Saturday, November 01, 2008

All too true

Digby nicely sums up how the right wing's complete lack of scruples or first principles which won't be tossed away where politically convenient has made it impossible to have a genuine conversation about what kinds of actions are and aren't acceptable:
(T)hey have retired the concept of hypocrisy. It goes far beyond double standards or duplicity or bad faith. There's an aggression to it, a boldness, that dares people to bring up the bald and obvious fact that the person making the charge is herself a far worse perpetrator of the thing she is decrying. There's an intellectual violence in it.

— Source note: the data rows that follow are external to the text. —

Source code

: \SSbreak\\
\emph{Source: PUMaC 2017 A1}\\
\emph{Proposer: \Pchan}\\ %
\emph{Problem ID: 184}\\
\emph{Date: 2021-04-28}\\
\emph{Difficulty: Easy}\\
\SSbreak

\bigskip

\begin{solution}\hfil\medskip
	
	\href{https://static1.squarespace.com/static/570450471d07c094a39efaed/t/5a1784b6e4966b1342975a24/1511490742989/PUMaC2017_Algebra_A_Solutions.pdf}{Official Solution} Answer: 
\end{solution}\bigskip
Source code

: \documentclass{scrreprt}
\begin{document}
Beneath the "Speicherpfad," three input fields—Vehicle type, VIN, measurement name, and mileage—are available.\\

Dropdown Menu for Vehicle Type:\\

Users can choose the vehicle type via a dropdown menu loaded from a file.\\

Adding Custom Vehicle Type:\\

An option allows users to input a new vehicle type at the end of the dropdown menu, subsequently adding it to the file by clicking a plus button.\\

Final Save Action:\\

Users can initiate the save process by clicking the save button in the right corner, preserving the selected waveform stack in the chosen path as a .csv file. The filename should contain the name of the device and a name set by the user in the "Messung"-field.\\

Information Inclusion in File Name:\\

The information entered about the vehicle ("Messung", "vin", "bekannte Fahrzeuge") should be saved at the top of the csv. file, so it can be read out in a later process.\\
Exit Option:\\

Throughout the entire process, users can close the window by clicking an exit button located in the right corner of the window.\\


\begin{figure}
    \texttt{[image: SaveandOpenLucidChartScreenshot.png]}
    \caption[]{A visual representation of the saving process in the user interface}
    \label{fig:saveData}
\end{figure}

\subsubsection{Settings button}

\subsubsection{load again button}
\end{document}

In a world in which the conservatives weren't such post modern shape shifters, we could come to a consensus on certain issues in this country --- like privacy, for instance. We could agree that it's wrong for government employees to use private information for partisan purposes --- or for the media, including bloggers, to stalk and publish private information of anyone who dares speak out for a political cause. But we don't live in a world like that.

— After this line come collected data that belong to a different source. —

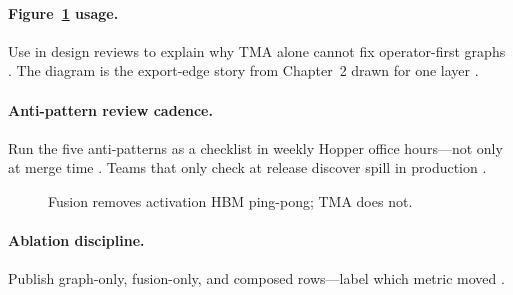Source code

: \paragraph{Figure~\ref{fig:fusion_hbm_compare} usage.}
Use in design reviews to explain why TMA alone cannot fix operator-first graphs \citep{semianalysis2024tma,memoryfloor2026,taxbreak2026}.
The diagram is the export-edge story from Chapter~2 drawn for one layer \citep{chen2020compilerbasedhardw,dao2022flashattention}.

\paragraph{Anti-pattern review cadence.}
Run the five anti-patterns as a checklist in weekly Hopper office hours---not only at merge time \citep{patel2025llminference,memoryfloor2026,taxbreak2026,yirage2026}.
Teams that only check at release discover spill in production \citep{memoryfloor2026,nvidia2022hopper}.

\begin{figure}[t]
\centering
{}
\caption{Fusion removes activation HBM ping-pong; TMA does not.}
\label{fig:fusion_hbm_compare}
\end{figure}

\paragraph{Ablation discipline.}
Publish graph-only, fusion-only, and composed rows---label which metric moved \citep{memoryfloor2026,nvidia2024cudagraphs,taxbreak2026}.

We live in a world where the right wing ruthlessly and without mercy degrades and attacks by any means necessary what they perceive as the enemy, and then uses the great principles of democracy and fair play when the same is done to them. They leave the rest of us standing on the sidelines looking like fools for ever caring about anything but winning.

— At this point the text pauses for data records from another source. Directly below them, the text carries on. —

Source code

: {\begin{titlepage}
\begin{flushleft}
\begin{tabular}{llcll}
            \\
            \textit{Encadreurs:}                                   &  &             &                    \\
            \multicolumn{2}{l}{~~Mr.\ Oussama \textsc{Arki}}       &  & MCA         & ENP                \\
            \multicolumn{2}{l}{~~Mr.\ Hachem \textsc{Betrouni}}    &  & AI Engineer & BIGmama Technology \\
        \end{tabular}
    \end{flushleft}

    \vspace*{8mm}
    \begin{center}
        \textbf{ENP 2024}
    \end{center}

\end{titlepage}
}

(I)t's not that I believe liberals are purely good and decent. We have many, many faults and are almost preternaturally talented at seizing defeat from the jaws of victory before we even get finished celebrating. But failing to truly grok just how pernicious this right wing rejection of hypocrisy really is and how much power it gives them is a foolish mistake.
And lest there be any doubt, no, the Cons at home aren't any different.